La province d’Ituri, sous état de siège depuis plus de trois ans, continue de faire face à des problèmes notables concernant le comportement des forces de l’ordre, particulièrement envers les journalistes. L’incident survenu le 23 novembre 2024, lors de l’arrivée de la Première Ministre et Cheffe du Gouvernement congolais à Bunia, illustre parfaitement cette situation. Il est impératif que cet incident serve de leçon aux autorités, aux forces de sécurité et aux journalistes eux-mêmes.
Cet incident soulève des questions non seulement sur la sécurité des journalistes, mais aussi sur les failles organisationnelles dans la gestion des protocoles lors d’événements officiels.
Le fait a eu lieu le 23 novembre 2024 lorsque cinq journalistes accrédités pour couvrir l’événement ont été agressés par les éléments des forces de sécurité responsables de la protection des autorités. Il s’agit de Charly Omba Lohahe, Saliboko Mangala Pierre, Rachid Kudra, Jospin Wa Jorkim et Papy Kilongo, étaient respectivement Directrice Générale du média en ligne Ituri.cd, Directeur Général de la Radio Merveille Bunia, journaliste à la Radio École de l’Université Moderne de Bunia, Rédacteur en chef de la Radio Maendeleo, et journaliste à la RTS.

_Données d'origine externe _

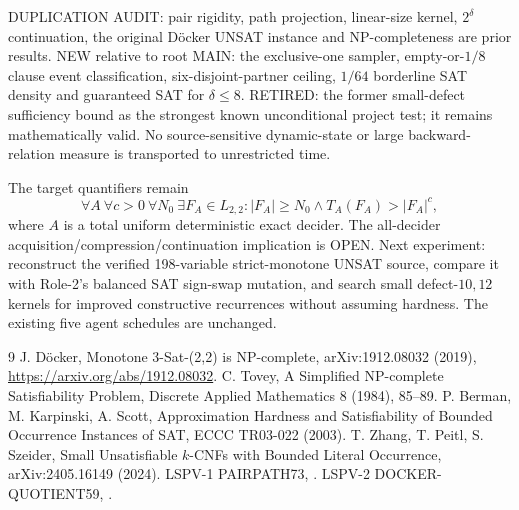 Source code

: \documentclass[11pt]{article}
\begin{document}
DUPLICATION AUDIT: pair rigidity, path projection, linear-size kernel, $2^\delta$ continuation, the original Döcker UNSAT instance and NP-completeness are prior results. NEW relative to root MAIN: the exclusive-one sampler, empty-or-$1/8$ clause event classification, six-disjoint-partner ceiling, $1/64$ borderline SAT density and guaranteed SAT for $\delta\le8$. RETIRED: the former small-defect sufficiency bound as the strongest known unconditional project test; it remains mathematically valid. No source-sensitive dynamic-state or large backward-relation measure is transported to unrestricted time.

The target quantifiers remain
\[
\forall A\ \forall c>0\ \forall N_0\ \exists F_A\in L_{2,2}:
 |F_A|\ge N_0\land T_A(F_A)>|F_A|^c,
\]
where $A$ is a total uniform deterministic exact decider. The all-decider acquisition/compression/continuation implication is OPEN. Next experiment: reconstruct the verified 198-variable strict-monotone UNSAT source, compare it with Role-2's balanced SAT sign-swap mutation, and search small defect-$10,12$ kernels for improved constructive recurrences without assuming hardness. The existing five agent schedules are unchanged.

\begin{thebibliography}{9}
 J. D\"ocker, Monotone 3-Sat-(2,2) is NP-complete, arXiv:1912.08032 (2019), \url{https://arxiv.org/abs/1912.08032}.
 C. Tovey, A Simplified NP-complete Satisfiability Problem, Discrete Applied Mathematics 8 (1984), 85--89.
 P. Berman, M. Karpinski, A. Scott, Approximation Hardness and Satisfiability of Bounded Occurrence Instances of SAT, ECCC TR03-022 (2003).
 T. Zhang, T. Peitl, S. Szeider, Small Unsatisfiable $k$-CNFs with Bounded Literal Occurrence, arXiv:2405.16149 (2024).
 LSPV-1 PAIRPATH73, .
 LSPV-2 DOCKER-QUOTIENT59, .
\end{thebibliography}
\end{document}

La tragédie s’est déroulée à l’aéroport national de Murongo à Bunia, où l’arrivée de Judith Suminwa, cheffe du gouvernement congolais, avait attiré une foule de partisans, de civils et de personnalités locales. De l’autre côté, le nombre de journalistes accrédités dépassait la vingtaine
Une organisation protocolaire défaillante
Au moment de l’atterrissage de la Première Ministre, une partie des journalistes accrédités, y compris ceux agressés, se trouvait encore à l’extérieur du tarmac, en attente de pouvoir accéder à l’autorité pour une interview. C’est alors que l’énorme afflux de journalistes désireux de poser des questions a créé une bousculade incontrôlable.

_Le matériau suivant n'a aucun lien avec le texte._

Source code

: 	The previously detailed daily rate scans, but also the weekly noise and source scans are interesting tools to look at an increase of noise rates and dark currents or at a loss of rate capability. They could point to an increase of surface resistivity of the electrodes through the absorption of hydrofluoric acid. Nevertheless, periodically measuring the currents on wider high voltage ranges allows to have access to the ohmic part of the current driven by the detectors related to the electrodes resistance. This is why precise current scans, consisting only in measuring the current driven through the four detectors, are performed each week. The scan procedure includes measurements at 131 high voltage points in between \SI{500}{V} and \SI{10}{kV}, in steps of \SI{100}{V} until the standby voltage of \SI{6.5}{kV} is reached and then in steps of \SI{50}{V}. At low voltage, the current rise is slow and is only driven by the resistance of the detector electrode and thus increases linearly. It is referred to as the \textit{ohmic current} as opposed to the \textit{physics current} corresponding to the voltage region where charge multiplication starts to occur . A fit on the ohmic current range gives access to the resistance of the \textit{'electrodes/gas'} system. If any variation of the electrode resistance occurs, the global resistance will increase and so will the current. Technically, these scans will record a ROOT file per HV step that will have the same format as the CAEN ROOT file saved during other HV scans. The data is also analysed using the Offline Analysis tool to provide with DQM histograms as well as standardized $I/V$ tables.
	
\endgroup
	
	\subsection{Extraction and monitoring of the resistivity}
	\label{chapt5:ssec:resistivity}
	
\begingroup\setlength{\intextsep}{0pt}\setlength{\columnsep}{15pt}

D’après Papy Kilongo, l’un des journalistes qui étaient sur le lieu, faute de coordination sur le terrain du protocole, la situation a dégénéré lorsque les agents de police ont barré la route aux professionnels des medias, des menaces, des bousculades et agressions physiques ont été infligées à des journalistes munis de leurs seuls dictaphones et certains journalistes s’en sont sortie avec des blessures, d’autres ont vu leurs habits être déchirés en public par les éléments de sécurité. .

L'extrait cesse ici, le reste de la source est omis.